The defendants responded that this was a straightforward motor vehicle accident case, and, at most, the semi driver was merely negligent. They also argued that there was no evidence of aggravating factors here that could support an award of punitive damages, and that even if the big rig driver violated a rule of the road, that wasn’t enough for an award of punitive damages.
However, Chief Judge Treadwell found that despite the defendants’ arguments, there was enough evidence to create a jury question as to whether the semi driver intentionally violated the rules of the road. Based on the evidence, a reasonable jury could conclude that the driver’s actions exhibited willful misconduct and that the plaintiffs were entitled to punitive damages. Therefore, the judge denied the defendants’ motion for summary judgment on the plaintiffs’ punitive damages claim.
The plaintiffs also asserted a claim for attorney’s fees under O.C.G.A. § 13-6-11. Chief Judge Treadwell said that Georgia law allows attorney’s fees when the “defendant has acted in bad faith, has been stubbornly litigious, or has caused the plaintiff unnecessary trouble and expense,” citing O.C.G.A. § 13-6-11.
Here, the plaintiffs sought attorney fees because of the truck driver’s alleged bad faith.
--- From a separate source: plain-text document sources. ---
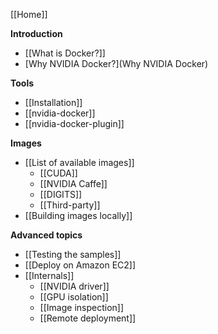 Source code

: [[Home]]

**Introduction**
* [[What is Docker?]]
* [Why NVIDIA Docker?](Why NVIDIA Docker)

**Tools**
* [[Installation]]
* [[nvidia-docker]]
* [[nvidia-docker-plugin]]

**Images**
* [[List of available images]]
  * [[CUDA]]
  * [[NVIDIA Caffe]]
  * [[DIGITS]]
  * [[Third-party]]
* [[Building images locally]]

**Advanced topics**
* [[Testing the samples]]
* [[Deploy on Amazon EC2]]
* [[Internals]]
  * [[NVIDIA driver]]
  * [[GPU isolation]]
  * [[Image inspection]]
  * [[Remote deployment]] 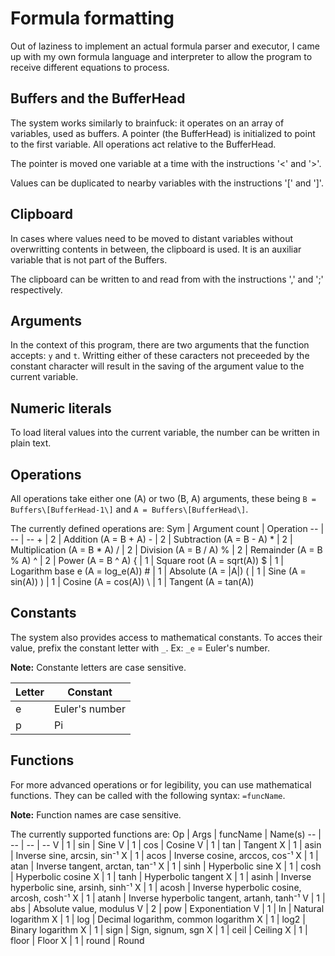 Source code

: # Formula formatting

Out of laziness to implement an actual formula parser and executor, I came up with my own formula language and interpreter to allow the program to receive different equations to process.

## Buffers and the BufferHead

The system works similarly to brainfuck: it operates on an array of variables, used as buffers. A pointer (the BufferHead) is initialized to point to the first variable. All operations act relative to the BufferHead.

The pointer is moved one variable at a time with the instructions '<' and '>'.

Values can be duplicated to nearby variables with the instructions '[' and ']'.

## Clipboard

In cases where values need to be moved to distant variables without overwritting contents in between, the clipboard is used. It is an auxiliar variable that is not part of the Buffers.

The clipboard can be written to and read from with the instructions ',' and ';' respectively.

## Arguments

In the context of this program, there are two arguments that the function accepts: `y` and `t`. Writting either of these caracters not preceeded by the constant character will result in the saving of the argument value to the current variable.

## Numeric literals

To load literal values into the current variable, the number can be written in plain text.

## Operations

All operations take either one (A) or two (B, A) arguments, these being `B = Buffers\[BufferHead-1\]` and `A = Buffers\[BufferHead\]`.

The currently defined operations are:
Sym | Argument count | Operation
-- | -- | --
\+ | 2 | Addition (A = B + A)
\- | 2 | Subtraction (A = B - A)
\* | 2 | Multiplication (A = B * A)
/ | 2 | Division (A = B / A)
% | 2 | Remainder (A = B % A)
^ | 2 | Power (A = B ^ A)
\{ | 1 | Square root (A = sqrt(A))
\$ | 1 | Logarithm base e (A = log_e(A))
\# | 1 | Absolute (A = \|A\|)
( | 1 | Sine (A = sin(A))
) | 1 | Cosine (A = cos(A))
\\ | 1 | Tangent (A = tan(A))

## Constants

The system also provides access to mathematical constants. To acces their value, prefix the constant letter with `_`. Ex: `_e` = Euler's number.

**Note:** Constante letters are case sensitive.

Letter | Constant
-- | --
e | Euler's number
p | Pi

## Functions

For more advanced operations or for legibility, you can use mathematical functions. They can be called with the following syntax: `=funcName`.

**Note:** Function names are case sensitive.

The currently supported functions are:
Op | Args | funcName | Name(s)
-- | -- | -- | --
V | 1 | sin | Sine
V | 1 | cos | Cosine
V | 1 | tan | Tangent
X | 1 | asin | Inverse sine, arcsin, sin⁻¹
X | 1 | acos | Inverse cosine, arccos, cos⁻¹
X | 1 | atan | Inverse tangent, arctan, tan⁻¹
X | 1 | sinh | Hyperbolic sine
X | 1 | cosh | Hyperbolic cosine
X | 1 | tanh | Hyperbolic tangent
X | 1 | asinh | Inverse hyperbolic sine, arsinh, sinh⁻¹
X | 1 | acosh | Inverse hyperbolic cosine, arcosh, cosh⁻¹
X | 1 | atanh | Inverse hyperbolic tangent, artanh, tanh⁻¹
V | 1 | abs | Absolute value, modulus
V | 2 | pow | Exponentiation
V | 1 | ln | Natural logarithm
X | 1 | log | Decimal logarithm, common logarithm
X | 1 | log2 | Binary logarithm
X | 1 | sign | Sign, signum, sgn
X | 1 | ceil | Ceiling
X | 1 | floor | Floor
X | 1 | round | Round

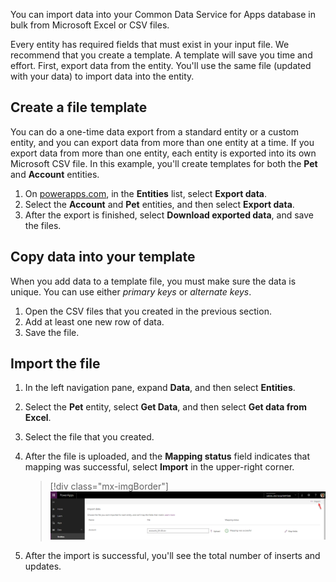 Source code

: You can import data into your Common Data Service for Apps database in bulk from Microsoft Excel or CSV files. 

Every entity has required fields that must exist in your input file. We recommend that you create a template. A template will save you time and effort. First, export data from the entity. You'll use the same file (updated with your data) to import data into the entity.

## Create a file template
You can do a one-time data export from a standard entity or a custom entity, and you can export data from more than one entity at a time. If you export data from more than one entity, each entity is exported into its own Microsoft CSV file. In this example, you'll create templates for both the **Pet** and **Account** entities.

1. On [powerapps.com](https://web.powerapps.com/), in the **Entities** list, select **Export data**.
1. Select the **Account** and **Pet** entities, and then select **Export data**.
1. After the export is finished, select **Download exported data**, and save the files.

## Copy data into your template
When you add data to a template file, you must make sure the data is unique. You can use either *primary keys* or *alternate keys*.

1. Open the CSV files that you created in the previous section.
1. Add at least one new row of data.
1. Save the file.

## Import the file
1. In the left navigation pane, expand **Data**, and then select **Entities**.
1. Select the **Pet** entity, select **Get Data**, and then select **Get data from Excel**.
1. Select the file that you created.
1. After the file is uploaded, and the **Mapping status** field indicates that mapping was successful, select **Import** in the upper-right corner.

    > [!div class="mx-imgBorder"]
    > ![Example of a Mapping status field and Import button for a successful upload](../media/success-map-imp.png)

1. After the import is successful, you'll see the total number of inserts and updates.
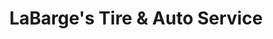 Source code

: ---
title: "LaBarge's Tire & Auto Service"
url: /latham/labarges-tire-und-auto-service/
shop: Reifen
--- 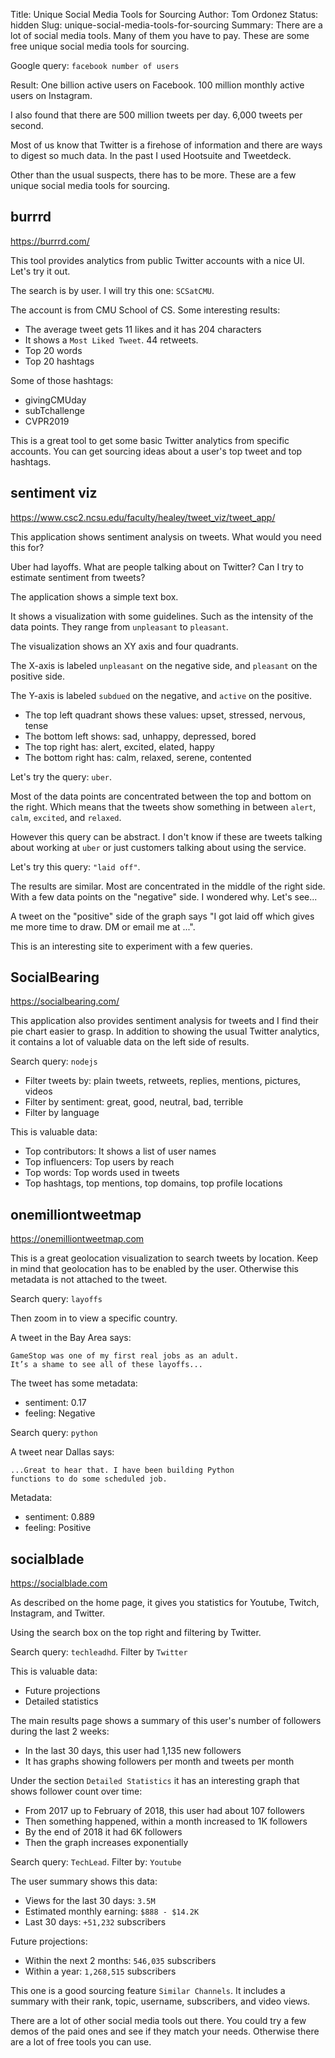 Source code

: Title: Unique Social Media Tools for Sourcing
Author: Tom Ordonez
Status: hidden
Slug: unique-social-media-tools-for-sourcing
Summary: There are a lot of social media tools. Many of them you have to pay. These are some free unique social media tools for sourcing.

Google query: `facebook number of users`

Result: One billion active users on Facebook. 100 million monthly active users on Instagram.

I also found that there are 500 million tweets per day. 6,000 tweets per second.

Most of us know that Twitter is a firehose of information and there are ways to digest so much data. In the past I used Hootsuite and Tweetdeck.

Other than the usual suspects, there has to be more. These are a few unique social media tools for sourcing.

## burrrd
https://burrrd.com/

This tool provides analytics from public Twitter accounts with a nice UI. Let's try it out.

The search is by user. I will try this one: `SCSatCMU`.

The account is from CMU School of CS. Some interesting results:

* The average tweet gets 11 likes and it has 204 characters
* It shows a `Most Liked Tweet`. 44 retweets.
* Top 20 words
* Top 20 hashtags

Some of those hashtags:

* givingCMUday
* subTchallenge
* CVPR2019

This is a great tool to get some basic Twitter analytics from specific accounts. You can get sourcing ideas about a user's top tweet and top hashtags.

## sentiment viz
https://www.csc2.ncsu.edu/faculty/healey/tweet_viz/tweet_app/

This application shows sentiment analysis on tweets. What would you need this for?

Uber had layoffs. What are people talking about on Twitter? Can I try to estimate sentiment from tweets?

The application shows a simple text box.

It shows a visualization with some guidelines. Such as the intensity of the data points. They range from `unpleasant` to `pleasant`.

The visualization shows an XY axis and four quadrants.

The X-axis is labeled `unpleasant` on the negative side, and `pleasant` on the positive side.

The Y-axis is labeled `subdued` on the negative, and `active` on the positive.

* The top left quadrant shows these values: upset, stressed, nervous, tense
* The bottom left shows: sad, unhappy, depressed, bored
* The top right has: alert, excited, elated, happy
* The bottom right has: calm, relaxed, serene, contented

Let's try the query: `uber`.

Most of the data points are concentrated between the top and bottom on the right. Which means that the tweets show something in between `alert`, `calm`, `excited`, and `relaxed`.

However this query can be abstract. I don't know if these are tweets talking about working at `uber` or just customers talking about using the service.

Let's try this query: `"laid off"`.

The results are similar. Most are concentrated in the middle of the right side. With a few data points on the "negative" side. I wondered why. Let's see...

A tweet on the "positive" side of the graph says "I got laid off which gives me more time to draw. DM or email me at ...".

This is an interesting site to experiment with a few queries.

## SocialBearing
https://socialbearing.com/

This application also provides sentiment analysis for tweets and I find their pie chart easier to grasp. In addition to showing the usual Twitter analytics, it contains a lot of valuable data on the left side of results.

Search query: `nodejs`

* Filter tweets by: plain tweets, retweets, replies, mentions, pictures, videos
* Filter by sentiment: great, good, neutral, bad, terrible
* Filter by language

This is valuable data:

* Top contributors: It shows a list of user names
* Top influencers: Top users by reach
* Top words: Top words used in tweets
* Top hashtags, top mentions, top domains, top profile locations

## onemilliontweetmap
https://onemilliontweetmap.com

This is a great geolocation visualization to search tweets by location. Keep in mind that geolocation has to be enabled by the user. Otherwise this metadata is not attached to the tweet.

Search query: `layoffs`

Then zoom in to view a specific country.

A tweet in the Bay Area says:

    GameStop was one of my first real jobs as an adult.
    It’s a shame to see all of these layoffs...

The tweet has some metadata:

* sentiment: 0.17
* feeling: Negative

Search query: `python`

A tweet near Dallas says:

    ...Great to hear that. I have been building Python
    functions to do some scheduled job.

Metadata:

* sentiment: 0.889
* feeling: Positive

## socialblade
https://socialblade.com

As described on the home page, it gives you statistics for Youtube, Twitch, Instagram, and Twitter.

Using the search box on the top right and filtering by Twitter.

Search query: `techleadhd`. Filter by `Twitter`

This is valuable data:

* Future projections
* Detailed statistics

The main results page shows a summary of this user's number of followers during the last 2 weeks:

* In the last 30 days, this user had 1,135 new followers
* It has graphs showing followers per month and tweets per month

Under the section `Detailed Statistics` it has an interesting graph that shows follower count over time:

* From 2017 up to February of 2018, this user had about 107 followers
* Then something happened, within a month increased to 1K followers
* By the end of 2018 it had 6K followers
* Then the graph increases exponentially

Search query: `TechLead`. Filter by: `Youtube`

The user summary shows this data:

* Views for the last 30 days: `3.5M`
* Estimated monthly earning: `$888 - $14.2K`
* Last 30 days: `+51,232` subscribers

Future projections:

* Within the next 2 months: `546,035` subscribers
* Within a year: `1,268,515` subscribers

This one is a good sourcing feature `Similar Channels`. It includes a summary with their rank, topic, username, subscribers, and video views.

There are a lot of other social media tools out there. You could try a few demos of the paid ones and see if they match your needs. Otherwise there are a lot of free tools you can use.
Chief Judge Treadwell explained that bad faith in this context refers to the “dealings out of which the cause of action arose, rather than bad faith in defending or resisting the claim after the cause of action has already arisen,” quoting a Georgia Court of Appeals decision. The judge went on to opine that bad faith requires more than bad judgment or negligence. Instead, the statute imports a “dishonest purpose” or some “moral obliquity” and implies “conscious doing of wrong” and a “breach of known duty through some motive of interest of ill will.”
The judge found that based on the evidence, a reasonable jury could find that the driver of the 18-wheeler acted with bad faith and that the plaintiffs were entitled to attorney’s fees. Thus, the defendants’ motion for summary judgment on the plaintiffs’ attorney’s fees claim was denied.
Negligence Per Se
The plaintiffs allege that the defendants were liable per se by failing to place warning devices in the road as required by the Federal Motor Carrier Safety Regulations (FMCSRs). The regulation states:
Whenever a commercial motor vehicle is stopped upon the traveled portion of a highway or the shoulder of a highway for any cause other than necessary traffic stops, the driver of the stopped commercial motor vehicle shall immediately activate the vehicular hazard warning signal flashers and continue the flashing until the driver places the warning devices required by . . . this section.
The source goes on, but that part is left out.